Tuesday, January 17, 2012

2012 South Carolina Debate: Obamacare = Romneycare

Barack Obama was made out to be a villain, a devil and someone to immediately get rid of during the debate Thursday in South Carolina. Heated words did little if anything to help current presidential hopefuls, Mitt Romney, Newt Gingrich, Rick Santorum and Ron Paul.

All four wannabe presidents slated blows against Obama and his current
administration, which could easily be detoured with common sense.  The debate started off with a bang, when Gingrich responded to a question by John King about his ex wife.

Gingrich said to King, "To take an ex-wife and make it two days before the primary a significant question in a presidential campaign is as close to despicable as anything I can imagine.” This self-pronounced hate for the media is not necessarily a good thing being that most of our country bases their perception through the media. What would this heated anger to do for our country? Gingrich might have merited respect of voters in South Carolina, but do we want an easily irritated president; a president that can’t manage to maintain his composure? It seems that Gingrich has consistently shown this irritability throughout the primaries thus far. His inability to control himself will inevitably hurt him down the road.

Gingrich spoke out against Obamacare and spoke of his experience in that aspect leading the charge against “Hilarycare” in the house.  Then made a jab at Obama by saying, “I'd love to do a three-hour Lincoln-Douglas debate with Obama,” “He can use the teleprompter. I'll just rely on my knowledge." Even though reading a teleprompter speech versus a memorized speech has little to do with anything.

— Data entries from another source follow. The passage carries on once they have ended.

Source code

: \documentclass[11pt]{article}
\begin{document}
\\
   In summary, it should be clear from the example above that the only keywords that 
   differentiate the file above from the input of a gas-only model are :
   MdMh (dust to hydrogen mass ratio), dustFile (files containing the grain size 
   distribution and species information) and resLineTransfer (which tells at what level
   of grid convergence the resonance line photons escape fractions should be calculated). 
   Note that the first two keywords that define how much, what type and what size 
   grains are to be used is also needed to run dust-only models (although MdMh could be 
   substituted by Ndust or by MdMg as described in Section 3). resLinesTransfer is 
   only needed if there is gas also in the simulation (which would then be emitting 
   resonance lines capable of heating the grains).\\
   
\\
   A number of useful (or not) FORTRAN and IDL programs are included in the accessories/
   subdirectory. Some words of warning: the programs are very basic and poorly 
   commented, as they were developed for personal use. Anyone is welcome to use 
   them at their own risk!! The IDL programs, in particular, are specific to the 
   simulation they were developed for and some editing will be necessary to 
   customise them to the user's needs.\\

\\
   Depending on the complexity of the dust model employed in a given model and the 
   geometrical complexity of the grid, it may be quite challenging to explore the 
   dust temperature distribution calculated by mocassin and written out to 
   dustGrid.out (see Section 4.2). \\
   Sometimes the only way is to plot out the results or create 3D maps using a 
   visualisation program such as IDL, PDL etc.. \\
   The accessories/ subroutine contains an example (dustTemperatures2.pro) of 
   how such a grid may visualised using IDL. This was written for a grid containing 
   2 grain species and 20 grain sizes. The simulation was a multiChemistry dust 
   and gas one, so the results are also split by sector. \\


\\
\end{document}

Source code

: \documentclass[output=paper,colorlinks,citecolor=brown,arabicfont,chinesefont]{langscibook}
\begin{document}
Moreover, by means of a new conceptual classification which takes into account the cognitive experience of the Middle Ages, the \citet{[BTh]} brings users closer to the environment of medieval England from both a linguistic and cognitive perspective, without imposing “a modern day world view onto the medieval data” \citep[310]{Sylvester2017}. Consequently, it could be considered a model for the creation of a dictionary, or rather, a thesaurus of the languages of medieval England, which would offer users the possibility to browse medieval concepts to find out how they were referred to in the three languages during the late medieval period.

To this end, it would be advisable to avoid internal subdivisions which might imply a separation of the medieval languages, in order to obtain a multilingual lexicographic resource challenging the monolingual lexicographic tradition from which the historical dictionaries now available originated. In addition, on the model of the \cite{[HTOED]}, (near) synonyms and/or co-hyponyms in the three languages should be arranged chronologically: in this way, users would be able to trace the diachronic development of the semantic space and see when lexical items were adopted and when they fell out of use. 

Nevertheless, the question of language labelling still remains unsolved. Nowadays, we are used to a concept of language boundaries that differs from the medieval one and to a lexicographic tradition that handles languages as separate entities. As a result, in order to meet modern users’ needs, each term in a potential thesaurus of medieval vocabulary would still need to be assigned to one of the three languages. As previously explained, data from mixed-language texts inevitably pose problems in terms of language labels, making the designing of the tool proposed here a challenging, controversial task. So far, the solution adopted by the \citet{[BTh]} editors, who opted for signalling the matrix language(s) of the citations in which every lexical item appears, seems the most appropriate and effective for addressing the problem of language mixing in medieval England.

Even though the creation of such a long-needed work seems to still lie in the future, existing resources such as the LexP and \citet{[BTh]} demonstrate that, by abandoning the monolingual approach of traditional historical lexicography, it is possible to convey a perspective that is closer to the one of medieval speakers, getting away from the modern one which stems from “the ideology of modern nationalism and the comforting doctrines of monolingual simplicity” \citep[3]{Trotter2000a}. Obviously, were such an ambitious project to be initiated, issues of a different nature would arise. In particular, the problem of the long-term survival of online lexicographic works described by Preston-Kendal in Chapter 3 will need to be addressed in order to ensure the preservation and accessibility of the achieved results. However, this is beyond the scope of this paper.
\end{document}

Much of Rick Santorum’s attacks focused on a person from his own party, Mitt Romney. Santorum grilled Romney about his Massachusetts health care legislation bill, calling it “Romneycare.” “When he was governor of Massachusetts, he put forth "Romneycare," which was not a bottom-up, free-market system. It was a government-run health care system that was the basis of "Obamacare." And it has been an abject failure, and he has stood by it,” said Santorum. This nit picky fighting between parties will inevitably divide Republicans and the rest of our nation when it comes to a Republican nomination. It is easy to see that Santorum is just trying to claw back into the race with low blows. This constant fighting between candidates leaves an easy weakness, their lack of loyalty to their party.

Mitt Romney repeatedly used his all too familiar go-to strategy of focusing everything back on Obama. Romney said things like “I know we're going to hit it hard from President Obama, but we're going to stuff it down his throat and point out it is capitalism and freedom that makes America strong.” When asked if there was anything he would have done differently in his campaign he said,  "I wish I took all the time I spent talking about one of these guys on stage and spent it talking about Obama." Romney looked a bit off when trying to relate to American people, he said, "I've lived in the real streets of America." This statement is a bit off-putting because Romney is a multi-millionaire, multi-millionaires don’t live on the real streets of America.

Ron Paul barely had a voice during this debate. At one point the crowd started screaming when John King skipped him on an abortion question. Paul was allowed little say in this debate but when he was given a chance, he shouted out to his military donors.

Overall, the winner of this debate was definitely Newt Gingrich led solely on Gingrich’s ability to react very hostilely toward John King at the very beginning thus creating momentum throughout the debate. Romney was overshadowed by Gingrich’s aggressive behavior and attacks at his own expense regarding similarities between Romney’s “Romneycare” bill and Obama’s “Obamacare” bill.